Data under study »
###

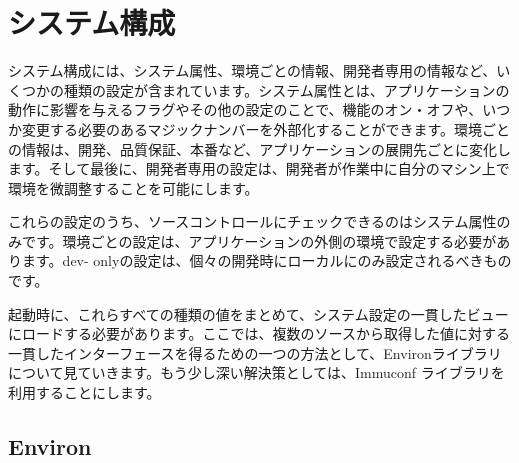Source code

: \section{システム構成}

システム構成には、システム属性、環境ごとの情報、開発者専用の情報など、いくつかの種類の設定が含まれています。システム属性とは、アプリケーションの動作に影響を与えるフラグやその他の設定のことで、機能のオン・オフや、いつか変更する必要のあるマジックナンバーを外部化することができます。環境ごとの情報は、開発、品質保証、本番など、アプリケーションの展開先ごとに変化します。そして最後に、開発者専用の設定は、開発者が作業中に自分のマシン上で環境を微調整することを可能にします。

これらの設定のうち、ソースコントロールにチェックできるのはシステム属性のみです。環境ごとの設定は、アプリケーションの外側の環境で設定する必要があります。dev- onlyの設定は、個々の開発時にローカルにのみ設定されるべきものです。

起動時に、これらすべての種類の値をまとめて、システム設定の一貫したビューにロードする必要があります。ここでは、複数のソースから取得した値に対する一貫したインターフェースを得るための一つの方法として、Environライブラリについて見ていきます。もう少し深い解決策としては、Immuconf ライブラリを利用することにします。

\subsection{Environ}







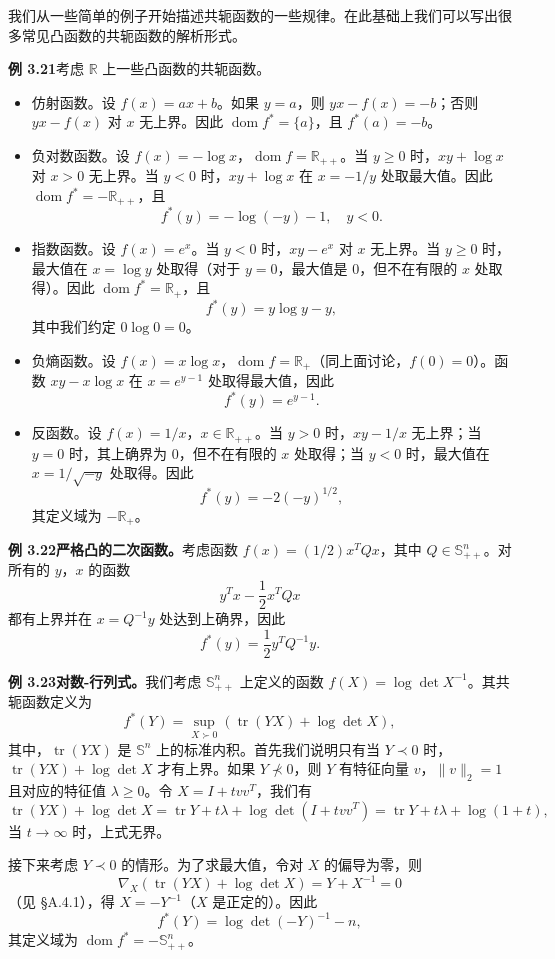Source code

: \documentclass[UTF8,12pt,a4paper,fontset=fandol]{ctexart}
\DeclareMathOperator{\dom}{dom}
\begin{document}
我们从一些简单的例子开始描述共轭函数的一些规律。在此基础上我们可以写出很多常见凸函数的共轭函数的解析形式。

\noindent\textbf{例 3.21}\quad 考虑 $\mathbb{R}$ 上一些凸函数的共轭函数。
\begin{itemize}
\item 仿射函数。设 $f(x)=ax+b$。如果 $y=a$，则 $yx-f(x)=-b$；否则 $yx-f(x)$ 对 $x$ 无上界。因此 $\dom f^*=\{a\}$，且 $f^*(a)=-b$。
\item 负对数函数。设 $f(x)=-\log x$，$\dom f=\mathbb{R}_{++}$。当 $y\geq0$ 时，$xy+\log x$ 对 $x>0$ 无上界。当 $y<0$ 时，$xy+\log x$ 在 $x=-1/y$ 处取最大值。因此 $\dom f^*=-\mathbb{R}_{++}$，且
\[
f^*(y)=-\log(-y)-1,\quad y<0.
\]
\item 指数函数。设 $f(x)=e^x$。当 $y<0$ 时，$xy-e^x$ 对 $x$ 无上界。当 $y\geq0$ 时，最大值在 $x=\log y$ 处取得（对于 $y=0$，最大值是 $0$，但不在有限的 $x$ 处取得）。因此 $\dom f^*=\mathbb{R}_+$，且
\[
f^*(y)=y\log y-y,
\]
其中我们约定 $0\log0=0$。
\item 负熵函数。设 $f(x)=x\log x$，$\dom f=\mathbb{R}_+$（同上面讨论，$f(0)=0$）。函数 $xy-x\log x$ 在 $x=e^{y-1}$ 处取得最大值，因此
\[
f^*(y)=e^{y-1}.
\]
\item 反函数。设 $f(x)=1/x$，$x\in\mathbb{R}_{++}$。当 $y>0$ 时，$xy-1/x$ 无上界；当 $y=0$ 时，其上确界为 $0$，但不在有限的 $x$ 处取得；当 $y<0$ 时，最大值在 $x=1/\sqrt{-y}$ 处取得。因此
\[
f^*(y)=-2(-y)^{1/2},
\]
其定义域为 $-\mathbb{R}_+$。
\end{itemize}

\noindent\textbf{例 3.22\quad 严格凸的二次函数。}\quad 考虑函数 $f(x)=(1/2)x^TQx$，其中 $Q\in\mathbb{S}_{++}^n$。对所有的 $y$，$x$ 的函数
\[
y^Tx-\frac{1}{2}x^TQx
\]
都有上界并在 $x=Q^{-1}y$ 处达到上确界，因此
\[
f^*(y)=\frac{1}{2}y^TQ^{-1}y.
\]

\noindent\textbf{例 3.23\quad 对数-行列式。}\quad 我们考虑 $\mathbb{S}_{++}^n$ 上定义的函数 $f(X)=\log\det X^{-1}$。其共轭函数定义为
\[
f^*(Y)=\sup_{X\succ0}\left(\operatorname{tr}(YX)+\log\det X\right),
\]
其中，$\operatorname{tr}(YX)$ 是 $\mathbb{S}^n$ 上的标准内积。首先我们说明只有当 $Y\prec0$ 时，$\operatorname{tr}(YX)+\log\det X$ 才有上界。如果 $Y\nprec0$，则 $Y$ 有特征向量 $v$，$\|v\|_2=1$ 且对应的特征值 $\lambda\geq0$。令 $X=I+tvv^T$，我们有
\[
\operatorname{tr}(YX)+\log\det X
=\operatorname{tr}Y+t\lambda+\log\det(I+tvv^T)
=\operatorname{tr}Y+t\lambda+\log(1+t),
\]
当 $t\to\infty$ 时，上式无界。

接下来考虑 $Y\prec0$ 的情形。为了求最大值，令对 $X$ 的偏导为零，则
\[
\nabla_X\left(\operatorname{tr}(YX)+\log\det X\right)=Y+X^{-1}=0
\]
（见 \S A.4.1），得 $X=-Y^{-1}$（$X$ 是正定的）。因此
\[
f^*(Y)=\log\det(-Y)^{-1}-n,
\]
其定义域为 $\dom f^*=-\mathbb{S}_{++}^n$。
\end{document}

###

Work item » Look through the material for "quad". Copy each line that has it.

Exercise solution »
\noindent\textbf{例 3.21}\quad 考虑 $\mathbb{R}$ 上一些凸函数的共轭函数。
f^*(y)=-\log(-y)-1,\quad y<0.
\noindent\textbf{例 3.22\quad 严格凸的二次函数。}\quad 考虑函数 $f(x)=(1/2)x^TQx$，其中 $Q\in\mathbb{S}_{++}^n$。对所有的 $y$，$x$ 的函数
\noindent\textbf{例 3.23\quad 对数-行列式。}\quad 我们考虑 $\mathbb{S}_{++}^n$ 上定义的函数 $f(X)=\log\det X^{-1}$。其共轭函数定义为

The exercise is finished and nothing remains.